Achieved phase solutions as a function of time and antenna (the calibration tables)#

Both SB EB1 and SB EB2 were self-calibrated together, but the following movies show plots of the solutions separately (to be able to resolve the time axis).

SB EB1#

Self-calibration solutions for SB EB1. Top row: Gain phase, amplitude, and SNR as a function of time. Blue shaded regions denote the target scans (five scans 486 seconds long, plus a sixth 30 seconds long). Bottom row: Gain phase, amplitude and SNR as a function of antenna. Each frame of the movie shows a different self-cal round (“p1”, “p2”, “p3” etc. to “ap”). For the first two rounds, the points are coloured by spectral window (as “p1” and “p2” did not combine SPWs); in the following rounds, all SPWs are combined and points are coloured the same colour (happens to be purple). The middle column (amplitude as a function of time or antenna) does not change until the “ap” round.

SB EB2#

Self-calibration solutions for SB EB2.

Images made after each round#

The following movie shows the continuum image achieved after each round of self-cal (with a large colour bar stretch to exaggerate faint emission).

Continuum image (SB1+SB2) achieved after each round of self-cal. Things to notice: (1) the SNR increases; (2) the images visually improve; (3) the beam gets bigger.
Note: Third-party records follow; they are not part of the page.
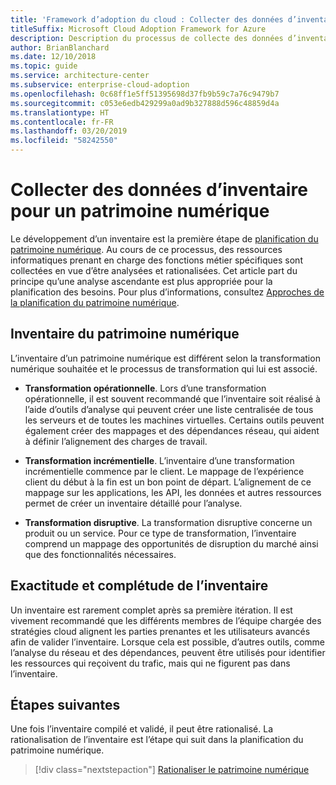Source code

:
 ```yaml
---
title: 'Framework d’adoption du cloud : Collecter des données d’inventaire pour un patrimoine numérique'
titleSuffix: Microsoft Cloud Adoption Framework for Azure
description: Description du processus de collecte des données d’inventaire pour un patrimoine numérique
author: BrianBlanchard
ms.date: 12/10/2018
ms.topic: guide
ms.service: architecture-center
ms.subservice: enterprise-cloud-adoption
ms.openlocfilehash: 0c68ff1e5ff51395698d37fb9b59c7a76c9479b7
ms.sourcegitcommit: c053e6edb429299a0ad9b327888d596c48859d4a
ms.translationtype: HT
ms.contentlocale: fr-FR
ms.lasthandoff: 03/20/2019
ms.locfileid: "58242550"
---
```

# <a name="gather-inventory-data-for-a-digital-estate"></a>Collecter des données d’inventaire pour un patrimoine numérique

Le développement d’un inventaire est la première étape de [planification du patrimoine numérique](overview.md). Au cours de ce processus, des ressources informatiques prenant en charge des fonctions métier spécifiques sont collectées en vue d’être analysées et rationalisées. Cet article part du principe qu’une analyse ascendante est plus appropriée pour la planification des besoins. Pour plus d’informations, consultez [Approches de la planification du patrimoine numérique](./approach.md).

## <a name="take-inventory-of-a-digital-estate"></a>Inventaire du patrimoine numérique

L’inventaire d’un patrimoine numérique est différent selon la transformation numérique souhaitée et le processus de transformation qui lui est associé.

- **Transformation opérationnelle**. Lors d’une transformation opérationnelle, il est souvent recommandé que l’inventaire soit réalisé à l’aide d’outils d’analyse qui peuvent créer une liste centralisée de tous les serveurs et de toutes les machines virtuelles. Certains outils peuvent également créer des mappages et des dépendances réseau, qui aident à définir l’alignement des charges de travail.

- **Transformation incrémentielle**. L’inventaire d’une transformation incrémentielle commence par le client. Le mappage de l’expérience client du début à la fin est un bon point de départ. L’alignement de ce mappage sur les applications, les API, les données et autres ressources permet de créer un inventaire détaillé pour l’analyse.

- **Transformation disruptive**. La transformation disruptive concerne un produit ou un service. Pour ce type de transformation, l’inventaire comprend un mappage des opportunités de disruption du marché ainsi que des fonctionnalités nécessaires.

## <a name="accuracy-and-completeness-of-an-inventory"></a>Exactitude et complétude de l’inventaire

Un inventaire est rarement complet après sa première itération. Il est vivement recommandé que les différents membres de l’équipe chargée des stratégies cloud alignent les parties prenantes et les utilisateurs avancés afin de valider l’inventaire. Lorsque cela est possible, d’autres outils, comme l’analyse du réseau et des dépendances, peuvent être utilisés pour identifier les ressources qui reçoivent du trafic, mais qui ne figurent pas dans l’inventaire.

## <a name="next-steps"></a>Étapes suivantes

Une fois l’inventaire compilé et validé, il peut être rationalisé. La rationalisation de l’inventaire est l’étape qui suit dans la planification du patrimoine numérique.

> [!div class="nextstepaction"]
> [Rationaliser le patrimoine numérique](rationalize.md)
The results, before and after#

A gif blinking between our initial image (round “p0”) and our final image (round “ap”). We achieve a decrease in rms noise by a factor of 2. The peak intensity increases by about 2 mJy/beam. The SNR improves by a factor of 2.2. The outer ring becomes more uniformly bright around its azimuth and more well-defined. The inner cavity becomes more radially extended and appears emptier.